Subsequently, the evaluation reference setting unit 602a sets the
values of the lower-limit vehicle interval value Lth1 and the
upper-limit vehicle interval value Lth2 in order to determine the
vehicle interval based on the vehicle occupancy information
acquired by the vehicle occupancy information acquisition unit 607
(step ST110). Specifically, as described with reference to FIGS.
14A and 14B, when the difference between the number of passengers
pa and the number of passengers pb is larger than the predetermined
vehicle occupancy difference threshold pth, the evaluation
reference setting unit 602a sets the values of the lower-limit
vehicle interval value Lth1 and the upper-limit vehicle interval
value Lth2 to values which are reduced compared to normal time.
Further, evaluation unit 602 and the driving instruction output
unit 603 performs each of the process steps in processes of steps
ST104 to 106 on the vehicles 1a and 1b based on the lower-limit
vehicle interval value Lth1 and the upper-limit vehicle interval
value Lth2 which are set in step ST110.
The operating management apparatus 600 performs the same processes
on the vehicle intervals Lbc, Lcd, . . . between the other vehicles
1b, 1c, 1d, . . . .
Hereinabove, the bus operating management system according to the
third embodiment of the present invention performs induction such
that the vehicle interval between vehicles where the difference
occurs becomes narrower according to the difference in the number
of passengers of the vehicles 1a, 1b, . . . . Therefore, when
difference, which is equal to or larger than a fixed value, occurs
in the number of passengers from other adjacent vehicles, it is
possible to cause the drivers of the vehicles 1a, 1b, . . . to
narrow the vehicle intervals and to drive such that the number of
passengers for each of the vehicles 1a, 1b, . . . is uniform.
Fourth Embodiment
Subsequently, an example of a bus operating management system
according to a fourth embodiment of the present invention will be
described with reference to the accompanying drawings.

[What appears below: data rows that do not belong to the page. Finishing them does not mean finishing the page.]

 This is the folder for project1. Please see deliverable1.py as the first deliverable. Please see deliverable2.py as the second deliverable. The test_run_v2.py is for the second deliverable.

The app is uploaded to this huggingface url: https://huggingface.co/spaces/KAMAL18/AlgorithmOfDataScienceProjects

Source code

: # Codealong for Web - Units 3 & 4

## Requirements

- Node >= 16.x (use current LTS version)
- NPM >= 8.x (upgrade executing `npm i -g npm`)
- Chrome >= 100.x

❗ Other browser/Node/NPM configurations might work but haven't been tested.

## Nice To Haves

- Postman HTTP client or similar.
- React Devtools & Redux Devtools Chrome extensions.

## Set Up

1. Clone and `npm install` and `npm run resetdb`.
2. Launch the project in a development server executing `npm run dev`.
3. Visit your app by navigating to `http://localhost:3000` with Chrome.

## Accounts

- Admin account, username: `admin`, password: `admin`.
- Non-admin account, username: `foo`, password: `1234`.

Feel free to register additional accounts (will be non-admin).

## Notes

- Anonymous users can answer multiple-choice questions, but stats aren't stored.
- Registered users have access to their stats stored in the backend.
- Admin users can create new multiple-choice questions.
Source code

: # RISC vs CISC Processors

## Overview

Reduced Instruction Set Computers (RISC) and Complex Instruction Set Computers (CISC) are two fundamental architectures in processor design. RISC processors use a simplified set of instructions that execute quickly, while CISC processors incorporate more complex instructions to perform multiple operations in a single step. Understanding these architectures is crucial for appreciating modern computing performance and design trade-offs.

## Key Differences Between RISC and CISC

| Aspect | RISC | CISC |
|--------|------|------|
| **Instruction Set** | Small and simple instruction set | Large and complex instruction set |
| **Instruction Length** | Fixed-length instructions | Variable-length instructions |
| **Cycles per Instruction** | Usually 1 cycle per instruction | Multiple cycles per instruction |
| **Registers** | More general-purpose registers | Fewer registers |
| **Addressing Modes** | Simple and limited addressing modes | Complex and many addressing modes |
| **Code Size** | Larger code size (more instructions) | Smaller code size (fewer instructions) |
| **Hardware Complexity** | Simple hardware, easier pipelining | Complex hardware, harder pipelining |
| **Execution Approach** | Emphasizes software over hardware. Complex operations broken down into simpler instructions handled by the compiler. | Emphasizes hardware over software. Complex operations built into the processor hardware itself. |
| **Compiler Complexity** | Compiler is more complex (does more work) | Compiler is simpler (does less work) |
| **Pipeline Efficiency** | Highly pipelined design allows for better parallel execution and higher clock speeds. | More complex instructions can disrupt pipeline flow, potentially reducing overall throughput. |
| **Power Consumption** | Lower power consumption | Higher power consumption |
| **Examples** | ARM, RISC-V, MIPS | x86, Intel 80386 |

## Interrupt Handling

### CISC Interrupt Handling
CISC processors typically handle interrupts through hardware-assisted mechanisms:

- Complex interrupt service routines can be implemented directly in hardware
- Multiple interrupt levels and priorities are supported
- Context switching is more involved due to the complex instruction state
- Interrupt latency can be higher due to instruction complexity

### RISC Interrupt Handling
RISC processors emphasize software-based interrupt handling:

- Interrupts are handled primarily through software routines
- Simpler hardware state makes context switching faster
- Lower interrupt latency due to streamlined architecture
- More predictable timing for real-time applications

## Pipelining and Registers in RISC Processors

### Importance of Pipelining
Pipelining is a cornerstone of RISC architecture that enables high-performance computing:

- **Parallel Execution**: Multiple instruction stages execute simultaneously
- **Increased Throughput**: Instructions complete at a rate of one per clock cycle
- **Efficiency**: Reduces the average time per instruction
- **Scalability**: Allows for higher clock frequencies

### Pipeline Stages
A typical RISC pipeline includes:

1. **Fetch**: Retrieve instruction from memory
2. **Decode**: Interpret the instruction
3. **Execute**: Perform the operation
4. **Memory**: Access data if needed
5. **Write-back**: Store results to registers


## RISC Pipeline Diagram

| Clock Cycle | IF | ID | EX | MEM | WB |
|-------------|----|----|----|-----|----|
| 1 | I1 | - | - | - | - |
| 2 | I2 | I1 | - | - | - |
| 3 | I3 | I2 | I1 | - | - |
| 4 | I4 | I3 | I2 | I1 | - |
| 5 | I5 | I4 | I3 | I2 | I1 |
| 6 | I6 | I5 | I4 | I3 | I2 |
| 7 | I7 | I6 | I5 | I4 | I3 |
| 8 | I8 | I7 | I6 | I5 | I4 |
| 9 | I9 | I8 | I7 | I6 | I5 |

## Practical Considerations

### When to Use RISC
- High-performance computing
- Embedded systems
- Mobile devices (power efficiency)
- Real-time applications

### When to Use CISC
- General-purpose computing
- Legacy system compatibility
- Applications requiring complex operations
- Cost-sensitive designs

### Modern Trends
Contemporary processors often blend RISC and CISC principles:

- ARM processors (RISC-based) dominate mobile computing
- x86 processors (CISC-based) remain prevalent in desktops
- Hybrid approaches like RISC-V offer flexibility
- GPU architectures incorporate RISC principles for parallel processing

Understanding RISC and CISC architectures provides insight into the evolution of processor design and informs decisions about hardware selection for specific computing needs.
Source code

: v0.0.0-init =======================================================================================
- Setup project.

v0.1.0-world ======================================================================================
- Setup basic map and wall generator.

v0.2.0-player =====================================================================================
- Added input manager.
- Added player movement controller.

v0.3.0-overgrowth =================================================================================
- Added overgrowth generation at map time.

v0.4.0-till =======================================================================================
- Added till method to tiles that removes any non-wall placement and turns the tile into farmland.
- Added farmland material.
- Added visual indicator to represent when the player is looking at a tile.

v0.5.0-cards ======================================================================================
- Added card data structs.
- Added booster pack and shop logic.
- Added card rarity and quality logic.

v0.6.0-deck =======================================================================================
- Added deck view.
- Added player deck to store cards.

A schematic diagram illustrating the example of the bus operating
management according to the fourth embodiment of the present
invention is the same as in the first embodiment, and thus the
schematic diagram is not shown.
FIG. 16 is a block diagram illustrating an example of each
configuration of the operating management apparatus according to a
fourth embodiment of the present invention.
As illustrated in FIG. 16, the operating management apparatus 600
according to the embodiment includes a vehicle interval computing
unit 601, an evaluation unit 602, a driving instruction output unit
603, a storage unit 604, a travel-information acquisition unit 605,
and a proper vehicle allocation number computing unit 608.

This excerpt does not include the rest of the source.